Segmentation

Dashboard

For segmentation tasks, average IoU and agreement are shown.

Average IOU

Average intersection-over-union, or IoU, for a task is the IoU between each case’s Majority Label and the Correct Label, averaged across all of Gold Standard cases where the Centaur labelers have reached consensus. This is only provided for polygon, pixel, box, and circle segmentation tasks - not line segmentation tasks.

IoU for two shapes is the area of their overlap divided by their combined area. The more closely two shapes overlap, the higher the IoU.

If the Majority Label and Correct Label each contain multiple shapes, the IoU between the two is calculated the same way: the intersection between the union of the Majority Label shapes and the union of the Correct Label shapes, divided by the union of all Majority Label and Correct Label shapes. Also, if both labels contain no shapes (i.e. both are No Findings), then the IoU is defined to be 1 (i.e. perfect match).

In a multi-frame task, the IoUs are first calculated at a frame level, then all frames are averaged to create a case level IoU.

Average F1

Average F1 score for a task is the F1 score between each case’s Majority Label and the Correct Label averaged across all of the Gold Standard cases where the Centaur labelers have reached consensus. This is provided for only line segmentation tasks. Read more about how F1 scores are calculated here.

Agreement

Read about the case-level definition of agreement.

Task-level agreement is calculated by averaging the agreement scores of all the Gold Standard and Labeled cases in the task.

Charts and Tables

Confusion Matrix

For segmentation tasks, the confusion matrix shows if the presence or absence of a finding per case match between the Centaur labelers’ answers and the Correct Labels on the Gold Standard cases where our labelers have reached a consensus.

Here, out of all Gold Standard cases with at least one finding in the Correct Label, 957 also had a Majority Label with at least one finding. 112 of the Gold Standard cases with at least one finding in the Correct Label a Majority Label of 0 findings.

The confusion matrix for segmentation tasks can show how well the labelers are at detecting findings, when compared to the Gold Standard cases. When investigating accuracy of the labels, we recommend looking at the task level metrics and/or conducting a case-by-case review.

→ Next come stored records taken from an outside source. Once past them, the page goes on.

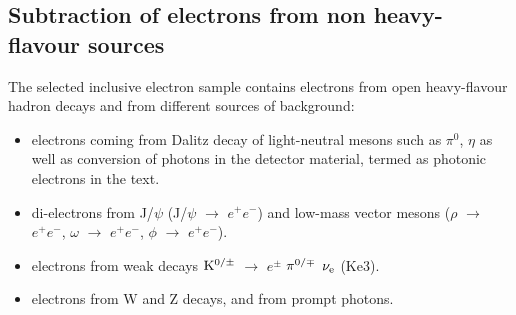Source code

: 


\subsection{Subtraction of electrons from non heavy-flavour sources}
The selected inclusive electron sample contains electrons from open heavy-flavour hadron decays and from  different sources of background:

\begin{itemize}
    \item electrons coming from Dalitz decay of light-neutral mesons such as $\pi^{0}$, $\eta$ as well as conversion of photons in the detector material, termed as photonic electrons in the text. 
    \item di-electrons from J/$\psi$ (J/$\psi$ $\rightarrow$ $e^{+}e^{-}$) and low-mass vector mesons ($\rho$ $\rightarrow$ $e^{+}e^{-}$, $\omega$ $\rightarrow$ $e^{+}e^{-}$, $\phi$ $\rightarrow$ $e^{+}e^{-}$).
\item electrons from weak decays $\rm K^{0/\pm}$ $\rightarrow$ $e^{\pm}$ $\rm \pi^{0/\mp}$ $\rm \nu_{e}$ (Ke3). 

\item electrons from W and Z decays, and from prompt photons.
\end{itemize}

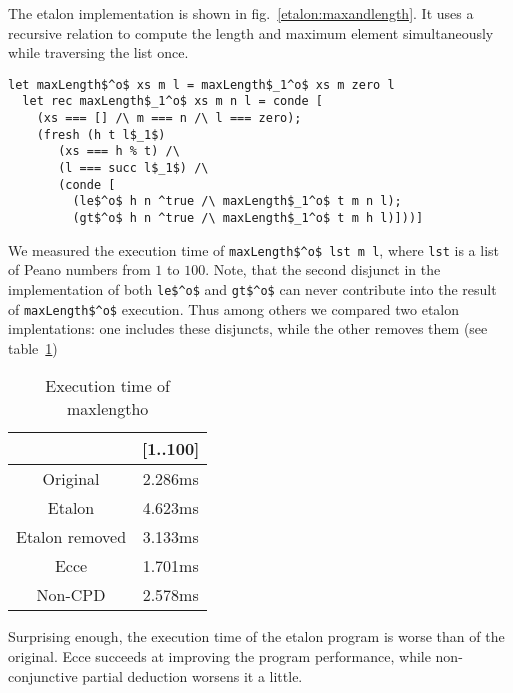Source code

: The etalon implementation is shown in fig.~\ref{etalon:maxandlength}.
It uses a recursive relation to compute the length and maximum element simultaneously while traversing the list once.

\begin{figure*}[!h]
  \centering
  \begin{minipage}{0.7\textwidth}
\begin{lstlisting}[label={etalon:maxandlength}, caption={Etalon implementation of maxlengtho}, captionpos=b, frame=tb]
  let maxLength$^o$ xs m l = maxLength$_1^o$ xs m zero l
  let rec maxLength$_1^o$ xs m n l = conde [
    (xs === [] /\ m === n /\ l === zero);
    (fresh (h t l$_1$)
       (xs === h % t) /\
       (l === succ l$_1$) /\
       (conde [
         (le$^o$ h n ^true /\ maxLength$_1^o$ t m n l);
         (gt$^o$ h n ^true /\ maxLength$_1^o$ t m h l)]))]
  \end{lstlisting}
\end{minipage}
\end{figure*}

We measured the execution time of \lstinline{maxLength$^o$ lst m l}, where \lstinline{lst} is a list of Peano numbers from $1$ to $100$.
Note, that the second disjunct in the implementation of both \lstinline{le$^o$} and \lstinline{gt$^o$} can never contribute into the result of \lstinline{maxLength$^o$} execution.
Thus among others we compared two etalon implentations: one includes these disjuncts, while the other removes them (see table~\ref{tbl:maxlen})


\begin{table}
  \centering
  \begin{tabular}{c||c}
                   & [1..100] \\ \hline\hline
  Original         & 2.286ms  \\ \hline
  Etalon           & 4.623ms  \\ \hline
  Etalon removed   & 3.133ms  \\ \hline
  Ecce             & 1.701ms  \\ \hline
  Non-CPD          & 2.578ms
  \end{tabular}

  \caption{Execution time of maxlengtho}
  \label{tbl:maxlen}
\end{table}

Surprising enough, the execution time of the etalon program is worse than of the original.
Ecce succeeds at improving the program performance, while non-conjunctive partial deduction worsens it a little.
\todo{why}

Read about matrices for multi-class segmentation here.

Label distribution

The label distribution bar graph shows the breakdown of Gold Standard cases by class versus Labeled cases. The label distribution graph can be used to assess whether the class breakdown is consistent with your expectations if known.

Labeling rate

The labeling rate chart shows how many total cases were labeled by a given day. This chart will only include dates where contests were running, as that’s when cases move to Labeled.

Per-class Metrics

For multi-class segmentation tasks we provide per-class metrics. This includes either the average IoU or F1, depending on the type of segmentation, for each label class.